Qualquer amante da leitura naturalmente sente afinidade por profissões, no caso em questão de historiador, que demandam extensa leitura, especialmente quando se considera o fato de que a literatura, neste contexto, é uma fonte de inestimável valor. Isso se deve ao fato de que a literatura é um compêndio de percepções individuais dos autores, as quais, em sua singularidade, refletem as visões da sociedade da época em que viveram. Mesmo obras literárias de natureza fictícia têm o potencial de nos falar muito sobre a época em que foram produzidas.

Desde o século passado, os historiadores têm se aproximado cada vez mais dessas fontes e se familiarizado com elas. Tornou-se uma prática comum apresentar pesquisas históricas usando uma linguagem mais acessível e de diálogo, que se assemelha mais à linguagem literária. No entanto, não devemos ser ingênuos ao pensar que a conexão entre literatura e História surgiu apenas devido à expansão das fontes históricas durante o século XX, com a influência da Escola dos Annales. Epopeias (A Odisseia, de Homero), romances (Os sertões, de Euclides da Cunha), poemas (Navio Negreiro, de Castro Alves) e peças teatrais sempre estiveram intimamente ligados ao registro histórico, seja para glorificá-lo ou para satirizá-lo.

De acordo com a historiadora Sandra Pesavento, a fonte literária possibilita-nos a produção de saberes sobre como dados fatos e conjunturas históricas foram percebidos pelos homens do passado, mais do que isso, quais comportamentos sociais foram gerados em função desta ou daquela situação histórica. (PESAVENTO, 2006)

A crônica jornalística é um gênero que representa muito bem a relação entre História e Literatura. Publicada em jornais, ela aborda situações do cotidiano das cidades. Um autor que merece destaque é João do Rio, com seu livro “Vida Vertiginosa” (1911), que retratou o Rio de Janeiro durante a Primeira República, um período de modernização urbana e introdução de novas tecnologias, como os automóveis, além das reações ao contexto, enfatizando a velocidade da modernidade.

Poderia mencionar inúmeras obras de autores brasileiros como exemplos. No entanto, neste momento, gostaria de destacar brevemente alguns autores itaunenses, pois eles são guardiões das memórias locais.

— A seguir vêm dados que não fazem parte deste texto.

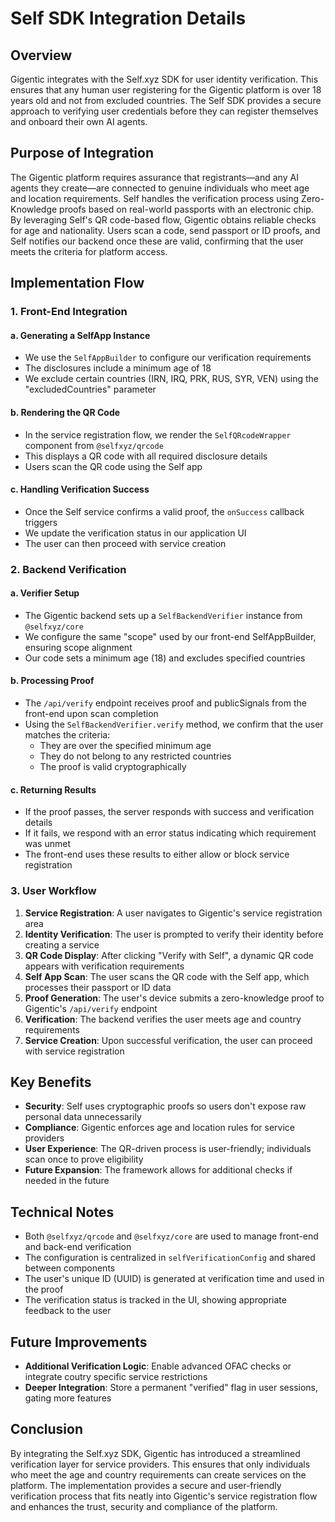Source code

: # Self SDK Integration Details

## Overview

Gigentic integrates with the Self.xyz SDK for user identity verification. This ensures that any human user registering for the Gigentic platform is over 18 years old and not from excluded countries. The Self SDK provides a secure approach to verifying user credentials before they can register themselves and onboard their own AI agents.

## Purpose of Integration

The Gigentic platform requires assurance that registrants—and any AI agents they create—are connected to genuine individuals who meet age and location requirements. Self handles the verification process using Zero-Knowledge proofs based on real-world passports with an electronic chip. By leveraging Self's QR code-based flow, Gigentic obtains reliable checks for age and nationality. Users scan a code, send passport or ID proofs, and Self notifies our backend once these are valid, confirming that the user meets the criteria for platform access.

## Implementation Flow

### 1. Front-End Integration

#### a. Generating a SelfApp Instance

- We use the `SelfAppBuilder` to configure our verification requirements
- The disclosures include a minimum age of 18
- We exclude certain countries (IRN, IRQ, PRK, RUS, SYR, VEN) using the "excludedCountries" parameter

#### b. Rendering the QR Code

- In the service registration flow, we render the `SelfQRcodeWrapper` component from `@selfxyz/qrcode`
- This displays a QR code with all required disclosure details
- Users scan the QR code using the Self app

#### c. Handling Verification Success

- Once the Self service confirms a valid proof, the `onSuccess` callback triggers
- We update the verification status in our application UI
- The user can then proceed with service creation

### 2. Backend Verification

#### a. Verifier Setup

- The Gigentic backend sets up a `SelfBackendVerifier` instance from `@selfxyz/core`
- We configure the same "scope" used by our front-end SelfAppBuilder, ensuring scope alignment
- Our code sets a minimum age (18) and excludes specified countries

#### b. Processing Proof

- The `/api/verify` endpoint receives proof and publicSignals from the front-end upon scan completion
- Using the `SelfBackendVerifier.verify` method, we confirm that the user matches the criteria:
  - They are over the specified minimum age
  - They do not belong to any restricted countries
  - The proof is valid cryptographically

#### c. Returning Results

- If the proof passes, the server responds with success and verification details
- If it fails, we respond with an error status indicating which requirement was unmet
- The front-end uses these results to either allow or block service registration

### 3. User Workflow

1. **Service Registration**: A user navigates to Gigentic's service registration area
2. **Identity Verification**: The user is prompted to verify their identity before creating a service
3. **QR Code Display**: After clicking "Verify with Self", a dynamic QR code appears with verification requirements
4. **Self App Scan**: The user scans the QR code with the Self app, which processes their passport or ID data
5. **Proof Generation**: The user's device submits a zero-knowledge proof to Gigentic's `/api/verify` endpoint
6. **Verification**: The backend verifies the user meets age and country requirements
7. **Service Creation**: Upon successful verification, the user can proceed with service registration

## Key Benefits

- **Security**: Self uses cryptographic proofs so users don't expose raw personal data unnecessarily
- **Compliance**: Gigentic enforces age and location rules for service providers
- **User Experience**: The QR-driven process is user-friendly; individuals scan once to prove eligibility
- **Future Expansion**: The framework allows for additional checks if needed in the future

## Technical Notes

- Both `@selfxyz/qrcode` and `@selfxyz/core` are used to manage front-end and back-end verification
- The configuration is centralized in `selfVerificationConfig` and shared between components
- The user's unique ID (UUID) is generated at verification time and used in the proof
- The verification status is tracked in the UI, showing appropriate feedback to the user

## Future Improvements

- **Additional Verification Logic**: Enable advanced OFAC checks or integrate coutry specific service restrictions
- **Deeper Integration**: Store a permanent "verified" flag in user sessions, gating more features

## Conclusion

By integrating the Self.xyz SDK, Gigentic has introduced a streamlined verification layer for service providers. This ensures that only individuals who meet the age and country requirements can create services on the platform. The implementation provides a secure and user-friendly verification process that fits neatly into Gigentic's service registration flow and enhances the trust, security and compliance of the platform.
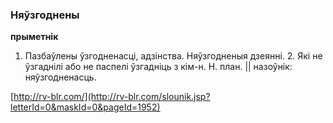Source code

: ### Няўзгоднены
**прыметнік**

1. Пазбаўлены ўзгодненасці, адзінства. Няўзгодненыя дзеянні. 2. Які не ўзгаднілі або не паспелі ўзгадніць з кім-н. Н. план. || назоўнік: няўзгодненасць.

<a rel="author">[http://rv-blr.com/](http://rv-blr.com/slounik.jsp?letterId=0&maskId=0&pageId=1952)</a>
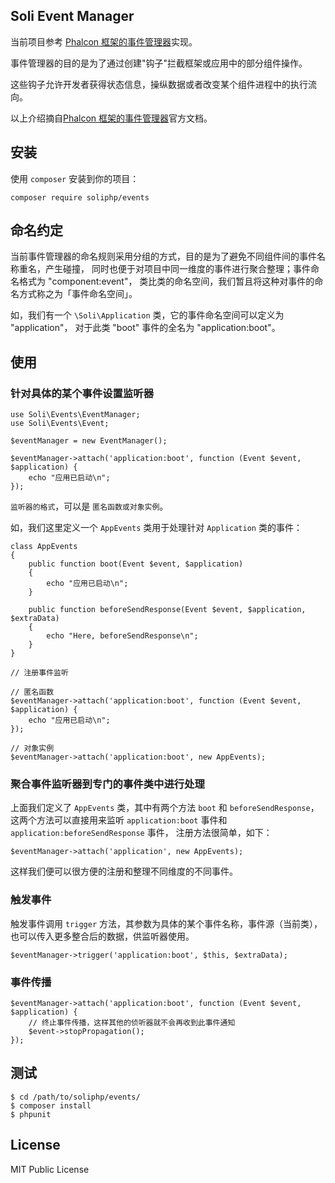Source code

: Soli Event Manager
------------------

当前项目参考 [Phalcon 框架的事件管理器]实现。

事件管理器的目的是为了通过创建"钩子"拦截框架或应用中的部分组件操作。

这些钩子允许开发者获得状态信息，操纵数据或者改变某个组件进程中的执行流向。

以上介绍摘自[Phalcon 框架的事件管理器]官方文档。

## 安装

使用 `composer` 安装到你的项目：

    composer require soliphp/events

## 命名约定

当前事件管理器的命名规则采用分组的方式，目的是为了避免不同组件间的事件名称重名，产生碰撞，
同时也便于对项目中同一维度的事件进行聚合整理；事件命名格式为 "component:event"，
类比类的命名空间，我们暂且将这种对事件的命名方式称之为「事件命名空间」。

如，我们有一个 `\Soli\Application` 类，它的事件命名空间可以定义为 "application"，
对于此类 "boot" 事件的全名为 "application:boot"。

## 使用

### 针对具体的某个事件设置监听器

    use Soli\Events\EventManager;
    use Soli\Events\Event;

    $eventManager = new EventManager();

    $eventManager->attach('application:boot', function (Event $event, $application) {
        echo "应用已启动\n";
    });

`监听器的格式`，可以是 `匿名函数或对象实例`。

如，我们这里定义一个 `AppEvents` 类用于处理针对 `Application` 类的事件：

    class AppEvents
    {
        public function boot(Event $event, $application)
        {
            echo "应用已启动\n";
        }

        public function beforeSendResponse(Event $event, $application, $extraData)
        {
            echo "Here, beforeSendResponse\n";
        }
    }

    // 注册事件监听

    // 匿名函数
    $eventManager->attach('application:boot', function (Event $event, $application) {
        echo "应用已启动\n";
    });

    // 对象实例
    $eventManager->attach('application:boot', new AppEvents);

### 聚合事件监听器到专门的事件类中进行处理

上面我们定义了 `AppEvents` 类，其中有两个方法 `boot` 和 `beforeSendResponse`，
这两个方法可以直接用来监听 `application:boot` 事件和 `application:beforeSendResponse` 事件，
注册方法很简单，如下：

    $eventManager->attach('application', new AppEvents);

这样我们便可以很方便的注册和整理不同维度的不同事件。

### 触发事件

触发事件调用 `trigger` 方法，其参数为具体的某个事件名称，事件源（当前类），
也可以传入更多整合后的数据，供监听器使用。

    $eventManager->trigger('application:boot', $this, $extraData);

### 事件传播

    $eventManager->attach('application:boot', function (Event $event, $application) {
        // 终止事件传播，这样其他的侦听器就不会再收到此事件通知
        $event->stopPropagation();
    });

## 测试

    $ cd /path/to/soliphp/events/
    $ composer install
    $ phpunit

## License

MIT Public License


[Phalcon 框架的事件管理器]: https://docs.phalconphp.com/en/latest/events
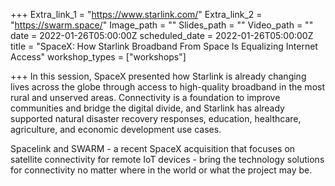 +++
Extra_link_1 = "https://www.starlink.com/"
Extra_link_2 = "https://swarm.space/"
Image_path = ""
Slides_path = ""
Video_path = ""
date = 2022-01-26T05:00:00Z
scheduled_date = 2022-01-26T05:00:00Z
title = "SpaceX: How Starlink Broadband From Space Is Equalizing Internet Access"
workshop_types = ["workshops"]

+++
In this session, SpaceX presented how Starlink is already changing lives across the globe through access to high-quality broadband in the most rural and unserved areas. Connectivity is a foundation to improve communities and bridge the digital divide, and Starlink has already supported natural disaster recovery responses, education, healthcare, agriculture, and economic development use cases.

Spacelink and SWARM - a recent SpaceX acquisition that focuses on satellite connectivity for remote IoT devices - bring the technology solutions for connectivity no matter where in the world or what the project may be.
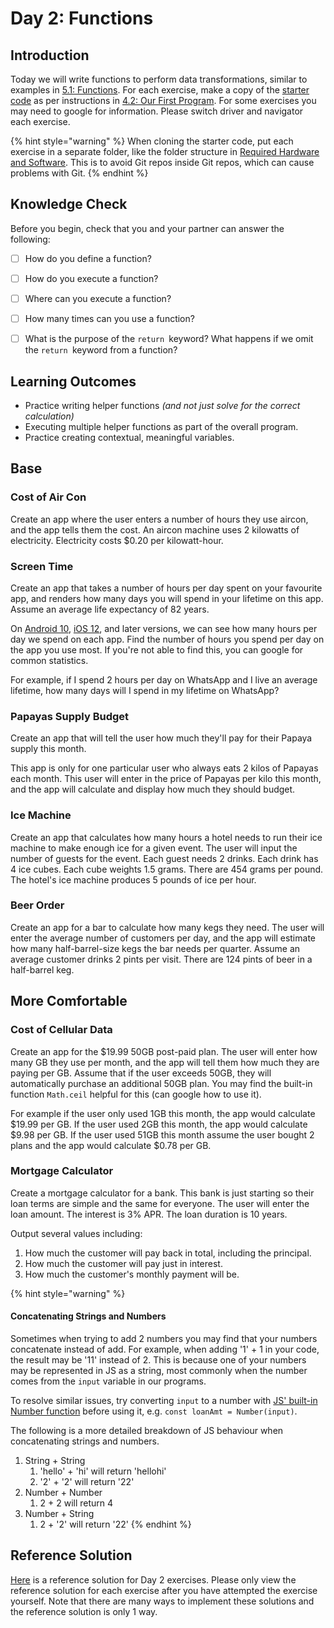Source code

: # Day 2: Functions

## Introduction

Today we will write functions to perform data transformations, similar to examples in [5.1: Functions](../5-structuring-and-debugging-code/5.1-functions.md#exercises). For each exercise, make a copy of the [starter code](https://github.com/rocketacademy/basics-starter-code) as per instructions in [4.2: Our First Program](../3-basic-data-manipulation/4.2-our-first-program.md#setup). For some exercises you may need to google for information. Please switch driver and navigator each exercise.

{% hint style="warning" %}
When cloning the starter code, put each exercise in a separate folder, like the folder structure in [Required Hardware and Software](../course-logistics/required-hardware-and-software.md#folder-structure-for-coding-basics). This is to avoid Git repos inside Git repos, which can cause problems with Git.
{% endhint %}

## Knowledge Check

Before you begin, check that you and your partner can answer the following:

* [ ] How do you define a function?
* [ ] How do you execute a function?
* [ ] Where can you execute a function?
* [ ] How many times can you use a function?
* [ ] What is the purpose of the `return `keyword? What happens if we omit the `return `keyword from a function?



## Learning Outcomes

* Practice writing helper functions _(and not just solve for the correct calculation)_
* Executing multiple helper functions as part of the overall program.
* Practice creating contextual, meaningful variables.

## Base

### Cost of Air Con

Create an app where the user enters a number of hours they use aircon, and the app tells them the cost. An aircon machine uses 2 kilowatts of electricity. Electricity costs $0.20 per kilowatt-hour.

### Screen Time

Create an app that takes a number of hours per day spent on your favourite app, and renders how many days you will spend in your lifetime on this app. Assume an average life expectancy of 82 years.

On [Android 10](https://wellbeing.google/tools/), [iOS 12](https://support.apple.com/en-us/HT208982), and later versions, we can see how many hours per day we spend on each app. Find the number of hours you spend per day on the app you use most. If you're not able to find this, you can google for common statistics.

For example, if I spend 2 hours per day on WhatsApp and I live an average lifetime, how many days will I spend in my lifetime on WhatsApp?

### Papayas Supply Budget

Create an app that will tell the user how much they'll pay for their Papaya supply this month.

This app is only for one particular user who always eats 2 kilos of Papayas each month. This user will enter in the price of Papayas per kilo this month, and the app will calculate and display how much they should budget.

### Ice Machine

Create an app that calculates how many hours a hotel needs to run their ice machine to make enough ice for a given event. The user will input the number of guests for the event. Each guest needs 2 drinks. Each drink has 4 ice cubes. Each cube weights 1.5 grams. There are 454 grams per pound. The hotel's ice machine produces 5 pounds of ice per hour.

### Beer Order

Create an app for a bar to calculate how many kegs they need. The user will enter the average number of customers per day, and the app will estimate how many half-barrel-size kegs the bar needs per quarter. Assume an average customer drinks 2 pints per visit. There are 124 pints of beer in a half-barrel keg.

## More Comfortable

### Cost of Cellular Data

Create an app for the $19.99 50GB post-paid plan. The user will enter how many GB they use per month, and the app will tell them how much they are paying per GB. Assume that if the user exceeds 50GB, they will automatically purchase an additional 50GB plan. You may find the built-in function `Math.ceil` helpful for this (can google how to use it).

For example if the user only used 1GB this month, the app would calculate $19.99 per GB. If the user used 2GB this month, the app would calculate $9.98 per GB. If the user used 51GB this month assume the user bought 2 plans and the app would calculate $0.78 per GB.&#x20;

### Mortgage Calculator

Create a mortgage calculator for a bank. This bank is just starting so their loan terms are simple and the same for everyone. The user will enter the loan amount. The interest is 3% APR. The loan duration is 10 years.

Output several values including:

1. How much the customer will pay back in total, including the principal.
2. How much the customer will pay just in interest.
3. How much the customer's monthly payment will be.

{% hint style="warning" %}
#### Concatenating Strings and Numbers

Sometimes when trying to add 2 numbers you may find that your numbers concatenate instead of add. For example, when adding '1' + 1 in your code, the result may be '11' instead of 2. This is because one of your numbers may be represented in JS as a string, most commonly when the number comes from the `input` variable in our programs.&#x20;

To resolve similar issues, try converting `input` to a number with [JS' built-in Number function](https://developer.mozilla.org/en-US/docs/Web/JavaScript/Reference/Global\_Objects/Number) before using it, e.g. `const loanAmt = Number(input)`.

The following is a more detailed breakdown of JS behaviour when concatenating strings and numbers.

1. String + String
   1. 'hello' + 'hi'  will return 'hellohi'
   2. '2' + '2' will return '22'
2. Number + Number&#x20;
   1. 2 + 2 will return 4
3. Number + String
   1. 2 + '2' will return '22'
{% endhint %}

## Reference Solution

[Here](https://github.com/rocketacademy/basics-starter-code/blob/day2/script.js) is a reference solution for Day 2 exercises. Please only view the reference solution for each exercise after you have attempted the exercise yourself. Note that there are many ways to implement these solutions and the reference solution is only 1 way.

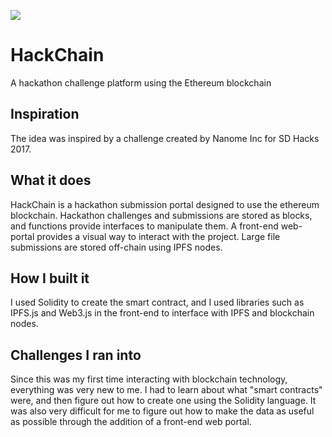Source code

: ![](https://image.ibb.co/iOJkFm/image.png)

# HackChain
A hackathon challenge platform using the Ethereum blockchain

## Inspiration
The idea was inspired by a challenge created by Nanome Inc for SD Hacks 2017.

## What it does
HackChain is a hackathon submission portal designed to use the ethereum blockchain. Hackathon challenges and submissions are stored as blocks, and functions provide interfaces to manipulate them. A front-end web-portal provides a visual way to interact with the project. Large file submissions are stored off-chain using IPFS nodes.

## How I built it
I used Solidity to create the smart contract, and I used libraries such as IPFS.js and Web3.js in the front-end to interface with IPFS and blockchain nodes.

## Challenges I ran into
Since this was my first time interacting with blockchain technology, everything was very new to me. I had to learn about what "smart contracts" were, and then figure out how to create one using the Solidity language. It was also very difficult for me to figure out how to make the data as useful as possible through the addition of a front-end web portal.
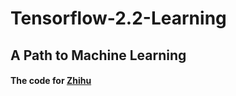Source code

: # Tensorflow-2.2-Learning
## A Path to Machine Learning 
#### The code for [Zhihu](https://zhuanlan.zhihu.com/c_1248380016209408000)
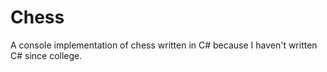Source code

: # Chess

A console implementation of chess written in C# because I haven't written C# since college. 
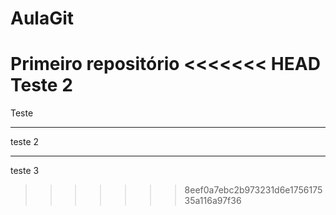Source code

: # AulaGit
 Primeiro repositório
<<<<<<< HEAD
Teste 2
=======
Teste
***
teste 2
***
teste 3
>>>>>>> 8eef0a7ebc2b973231d6e175617535a116a97f36
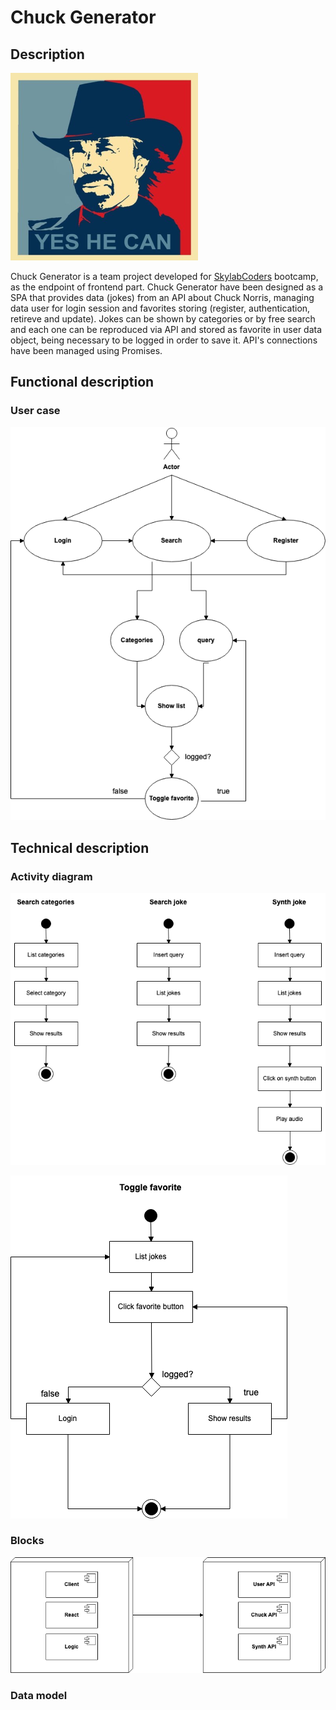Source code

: # Chuck Generator

## Description
![Chuck Norris icon](assets/chuck_icon.png)

Chuck Generator is a team project developed for [SkylabCoders](https://www.skylabcoders.com) bootcamp, as the endpoint of frontend part. Chuck Generator have been designed as a SPA that provides data (jokes) from an API about Chuck Norris, managing data user for login session and favorites storing (register, authentication, retireve and update).
Jokes can be shown by categories or by free search and each one can be reproduced via API and stored as favorite in user data object, being necessary to be logged in order to save it. API's connections have been managed using Promises.

## Functional description
### User case
![User case](assets/user_case.png)

## Technical description
### Activity diagram
![User case](assets/activity_diagram_00.png)

![User case](assets/activity_diagram_01.png)


### Blocks
![User case](assets/blocks.png)

### Data model

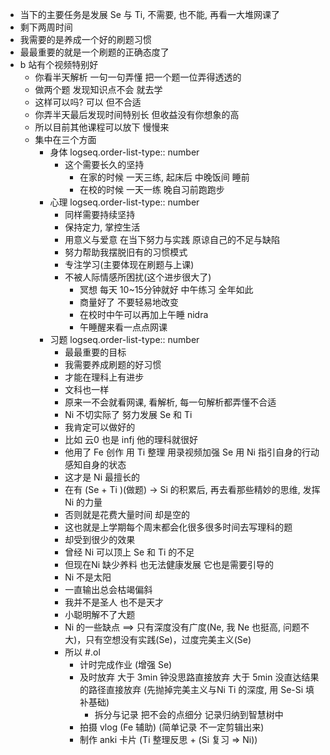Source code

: - 当下的主要任务是发展 Se 与 Ti, 不需要, 也不能, 再看一大堆网课了
- 剩下两周时间
- 我需要的是养成一个好的刷题习惯
- 最最重要的就是一个刷题的正确态度了
- b 站有个视频特别好
	- 你看半天解析 一句一句弄懂 把一个题一位弄得透透的
	- 做两个题 发现知识点不会 就去学
	- 这样可以吗? 可以 但不合适
	- 你弄半天最后发现时间特别长 但收益没有你想象的高
	- 所以目前其他课程可以放下 慢慢来
	- 集中在三个方面
		- 身体
		  logseq.order-list-type:: number
			- 这个需要长久的坚持
				- 在家的时候  一天三练, 起床后 中晚饭间 睡前
				- 在校的时候 一天一练 晚自习前跑跑步
		- 心理
		  logseq.order-list-type:: number
			- 同样需要持续坚持
			- 保持定力, 掌控生活
			- 用意义与爱意 在当下努力与实践 原谅自己的不足与缺陷
			- 努力帮助我摆脱旧有的习惯模式
			- 专注学习(主要体现在刷题与上课)
			- 不被人际情感所困扰(这个进步很大了)
				- 冥想 每天 10~15分钟就好 中午练习 全年如此
				- 商量好了 不要轻易地改变
				- 在校时中午可以再加上午睡 nidra
				- 午睡醒来看一点点网课
		- 习题
		  logseq.order-list-type:: number
			- 最最重要的目标
			- 我需要养成刷题的好习惯
			- 才能在理科上有进步
			- 文科也一样
			- 原来一不会就看网课, 看解析, 每一句解析都弄懂不合适
			- Ni 不切实际了 努力发展 Se 和 Ti
			- 我肯定可以做好的
			- 比如 云0 也是 infj 他的理科就很好
			- 他用了 Fe 创作 用 Ti 整理 用录视频加强 Se 用 Ni 指引自身的行动 感知自身的状态
			- 这才是 Ni 最擅长的
			- 在有 (Se + Ti )(做题) -> Si 的积累后, 再去看那些精妙的思维, 发挥 Ni 的力量
			- 否则就是花费大量时间 却是空的
			- 这也就是上学期每个周末都会化很多很多时间去写理科的题
			- 却受到很少的效果
			- 曾经 Ni 可以顶上 Se 和 Ti 的不足
			- 但现在Ni 缺少养料 也无法健康发展 它也是需要引导的
			- Ni 不是太阳
			- 一直输出总会枯竭偏斜
			- 我并不是圣人 也不是天才
			- 小聪明解不了大题
			- Ni 的一些缺点 ==> 只有深度没有广度(Ne, 我 Ne 也挺高, 问题不大)，只有空想没有实践(Se)，过度完美主义(Se)
			- 所以 #.ol
				- 计时完成作业 (增强 Se)
				- 及时放弃 大于 3min 钟没思路直接放弃 大于 5min 没直达结果的路径直接放弃 (先抛掉完美主义与Ni Ti 的深度, 用 Se-Si 填补基础)
					- 拆分与记录 把不会的点细分 记录归纳到智慧树中
				- 拍摄 vlog (Fe 辅助) (简单记录 不一定剪辑出来)
				- 制作 anki 卡片 (Ti 整理反思 + (Si 复习 => Ni))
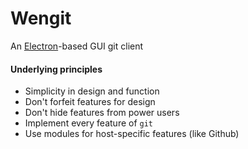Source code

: # Wengit
An [Electron](https://github.com/atom/electron)-based GUI git client

#### Underlying principles
+ Simplicity in design and function
+ Don't forfeit features for design
+ Don't hide features from power users
+ Implement every feature of `git`
+ Use modules for host-specific features (like Github)
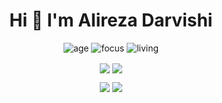 <div align="center" >

<samp><h1> Hi 👋 I'm Alireza Darvishi </h1></samp>

![age](https://img.shields.io/badge/age-19-red)
![focus](https://img.shields.io/badge/focus-Back--End-brightgreen)
![living](https://img.shields.io/badge/living-Iran%2C%20Fars%2C%20Shiraz-yellow)

<a href="https://github.com/alirezadarvishii">
<img align="center" src="https://github-readme-stats.vercel.app/api?username=alirezadarvishii&show_icons=true&count_private=true&include_all_commits=true&theme=github_dark" /></a>
<a href="https://github.com/alirezadarvishii">
<img align="center" src="https://github-readme-stats.vercel.app/api/top-langs/?username=alirezadarvishii&theme=github_dark" />
</a>

[<img src="https://img.icons8.com/color/48/000000/linkedin.png"/>](https://linkedin.com/in/alireza-darvishi/)
[<img src="https://img.icons8.com/fluent/48/000000/telegram-app.png"/>](https://t.me/alirezadarvishi_me)


</div>

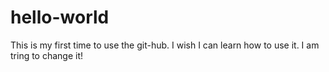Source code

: # hello-world
This is my first time to use the git-hub. I wish I can learn how to use it.
I am tring to change it!
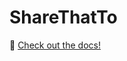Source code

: # ShareThatTo

:memo: [Check out the docs!](https://www.notion.so/sharethatto/Docs-73c2830a4cbd4898ac5dc2fcb7e124ea)
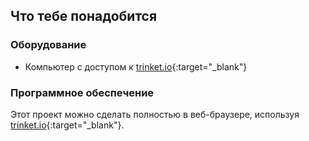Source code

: ## Что тебе понадобится

### Оборудование

+ Компьютер с доступом к [trinket.io](https://trinket.io){:target="_blank"}

### Программное обеспечение

Этот проект можно сделать полностью в веб-браузере, используя [trinket.io](https://trinket.io){:target="_blank"}.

O principal nome da historiografia itaunense foi João Dornas Filho (1902-1962). Ele é autor de dezenas de livros com conteúdo histórico, todos publicados e amplamente distribuídos em todo o país, abrangendo um período que se estende desde a década de 1930 até a de 1950. Dornas deixou um legado duradouro por meio de suas obras, que incluem crônicas, poemas e artigos publicados em inúmeros jornais e revistas brasileiras. Seu primeiro livro “Itaúna – Contribuição para História do Município” (1936), traz informações dos primórdios da cidade, seja na economia, política, religião, cultura e lazer.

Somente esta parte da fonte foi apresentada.